A few years ago my dad ran into an old classmate of mine who seemed really anxious to tell him how very much her daughter reminded her of me. That’s odd, I thought. What, she’s quiet and boring? However did I stick out to her that I would come to mind when she saw her own daughter?

But a year or two later I got to talk to that old classmate myself, who laid it out for me. “She is always making up stories, like you did,” she said. “She even writes them in those little stapled booklets like you used to make. I keep looking at her and seeing you, dreaming up your stories in the corner at recess, pencil stuck in your hair and paper all around!”

So I guess I did have a presence, in my own way, after all. That imagination couldn’t help seeping out in some way or another. I didn’t have to be Anne. I was Anne enough just being me.

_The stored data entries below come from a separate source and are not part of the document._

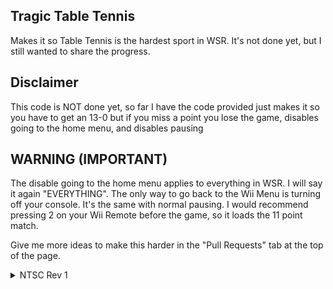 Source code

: ## Tragic Table Tennis 

Makes it so Table Tennis is the hardest sport in WSR. It's not done yet, but I still wanted to share the progress.

## Disclaimer

This code is NOT done yet, so far I have the code provided just makes it so you have to get an 13-0 but if you miss a point you lose the game, disables going to the home menu, and disables pausing

## WARNING (IMPORTANT)

The disable going to the home menu applies to everything in WSR. I will say it again "EVERYTHING". The only way to go back to the Wii Menu is turning off your console. It's the same with normal pausing. I would recommend pressing 2 on your Wii Remote before the game, so it loads the 11 point match.

Give me more ideas to make this harder in the "Pull Requests" tab at the top of the page.
<details>
<summary>NTSC Rev 1</summary>

```powerpc
0527637F 0000000B
42000000 90000000
041D273D 01000000
42000000 90000000
0415E08B 00000000
```
</details>

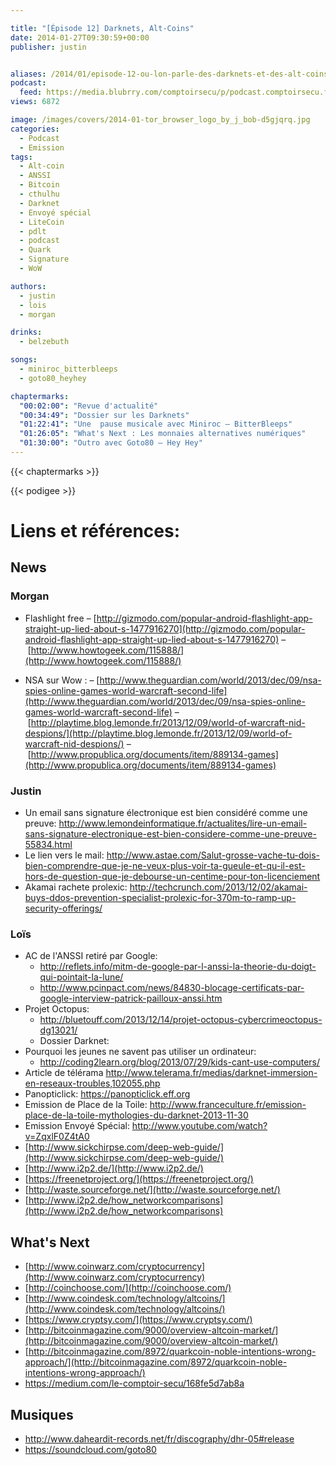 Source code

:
 ```yaml
---

title: "[Épisode 12] Darknets, Alt-Coins"
date: 2014-01-27T09:30:59+00:00
publisher: justin


aliases: /2014/01/episode-12-ou-lon-parle-des-darknets-et-des-alt-coins/
podcast:
  feed: https://media.blubrry.com/comptoirsecu/p/podcast.comptoirsecu.fr/CSEC.EP12.2014-01-24.DARKNETS.mp3
views: 6872

image: /images/covers/2014-01-tor_browser_logo_by_j_bob-d5gjqrq.jpg
categories:
  - Podcast
  - Emission
tags:
  - Alt-coin
  - ANSSI
  - Bitcoin
  - cthulhu
  - Darknet
  - Envoyé spécial
  - LiteCoin
  - pdlt
  - podcast
  - Quark
  - Signature
  - WoW

authors:
  - justin
  - lois
  - morgan

drinks:
  - belzebuth

songs:
  - miniroc_bitterbleeps
  - goto80_heyhey

chaptermarks:
  "00:02:00": "Revue d'actualité"
  "00:34:49": "Dossier sur les Darknets"
  "01:22:41": "Une  pause musicale avec Miniroc – BitterBleeps"
  "01:26:05": "What's Next : Les monnaies alternatives numériques"
  "01:30:00": "Outro avec Goto80 – Hey Hey"
---
```


{{< chaptermarks >}}

{{< podigee >}}


# Liens et références:

## News

### Morgan

- Flashlight free
  – [http://gizmodo.com/popular-android-flashlight-app-straight-up-lied-about-s-1477916270](http://gizmodo.com/popular-android-flashlight-app-straight-up-lied-about-s-1477916270)
  – [http://www.howtogeek.com/115888/](http://www.howtogeek.com/115888/)

- NSA sur Wow :
  – [http://www.theguardian.com/world/2013/dec/09/nsa-spies-online-games-world-warcraft-second-life](http://www.theguardian.com/world/2013/dec/09/nsa-spies-online-games-world-warcraft-second-life)
  – [http://playtime.blog.lemonde.fr/2013/12/09/world-of-warcraft-nid-despions/](http://playtime.blog.lemonde.fr/2013/12/09/world-of-warcraft-nid-despions/)
  – [http://www.propublica.org/documents/item/889134-games](http://www.propublica.org/documents/item/889134-games)



### Justin

- Un email sans signature électronique est bien considéré comme une preuve: <http://www.lemondeinformatique.fr/actualites/lire-un-email-sans-signature-electronique-est-bien-considere-comme-une-preuve-55834.html>
- Le lien vers le mail: <http://www.astae.com/Salut-grosse-vache-tu-dois-bien-comprendre-que-je-ne-veux-plus-voir-ta-gueule-et-qu-il-est-hors-de-question-que-je-debourse-un-centime-pour-ton-licenciement>
- Akamai rachete prolexic: <http://techcrunch.com/2013/12/02/akamai-buys-ddos-prevention-specialist-prolexic-for-370m-to-ramp-up-security-offerings/>

### Loïs

- AC de l'ANSSI retiré par Google:
  - <http://reflets.info/mitm-de-google-par-l-anssi-la-theorie-du-doigt-qui-pointait-la-lune/>
  - <http://www.pcinpact.com/news/84830-blocage-certificats-par-google-interview-patrick-pailloux-anssi.htm>
- Projet Octopus:
  - <http://bluetouff.com/2013/12/14/projet-octopus-cybercrimeoctopus-dg13021/>
  - Dossier Darknet:
- Pourquoi les jeunes ne savent pas utiliser un ordinateur: 
  - <http://coding2learn.org/blog/2013/07/29/kids-cant-use-computers/>
- Article de télérama <http://www.telerama.fr/medias/darknet-immersion-en-reseaux-troubles,102055.php>
- Panopticlick: <https://panopticlick.eff.org>
- Emission de Place de la Toile: <http://www.franceculture.fr/emission-place-de-la-toile-mythologies-du-darknet-2013-11-30>
- Emission Envoyé Spécial: <http://www.youtube.com/watch?v=ZqxlF0Z4tA0>
- [http://www.sickchirpse.com/deep-web-guide/](http://www.sickchirpse.com/deep-web-guide/)
- [http://www.i2p2.de/](http://www.i2p2.de/)
- [https://freenetproject.org/](https://freenetproject.org/)
- [http://waste.sourceforge.net/](http://waste.sourceforge.net/)
- [http://www.i2p2.de/how_networkcomparisons](http://www.i2p2.de/how_networkcomparisons)

## What's Next

- [http://www.coinwarz.com/cryptocurrency](http://www.coinwarz.com/cryptocurrency)
- [http://coinchoose.com/](http://coinchoose.com/)
- [http://www.coindesk.com/technology/altcoins/](http://www.coindesk.com/technology/altcoins/)
- [https://www.cryptsy.com/](https://www.cryptsy.com/)
- [http://bitcoinmagazine.com/9000/overview-altcoin-market/](http://bitcoinmagazine.com/9000/overview-altcoin-market/)
- [http://bitcoinmagazine.com/8972/quarkcoin-noble-intentions-wrong-approach/](http://bitcoinmagazine.com/8972/quarkcoin-noble-intentions-wrong-approach/)
- <https://medium.com/le-comptoir-secu/168fe5d7ab8a>

## Musiques

- <http://www.daheardit-records.net/fr/discography/dhr-05#release>
- <https://soundcloud.com/goto80>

*Which is making me nostalgic and fangirly in more ways than can fit thematically in this post. Reading it, I realize it’s kind of an odd book by modern writing advice standards—very much of it is not shown but told, by Anne, who does of course have a unique voice, but it’s sort of a counterintuitive way to tell a story that isn’t in first person, and the third person omniscient narrator gets into Marilla’s head most often. It’s kind of a wonder how absolutely alive all the incidents and characters are for me anyway, and I start squeeing about things that haven’t happened yet. And my Anne-ish daughter does NOT understand why I am so swoony for that awful Gilbert Blythe. “UN-ship!” she shouts whenever he tries to get Anne’s attention. She says she ships Anne and Diana instead, which even in my only-shipping-ships-that-are-obviously-canon opinion, still feels like a perfectly valid ship, so hey. Technically a character from a 1908 children’s book can’t canonically be labeled bisexual, but I personally don’t doubt it.

**And my propensity for footnotes!

***What was called simply ADD when I was a child is now called ADHD-Inattentive Type. The “Hyperactivity” is in the name even if it’s not in the person.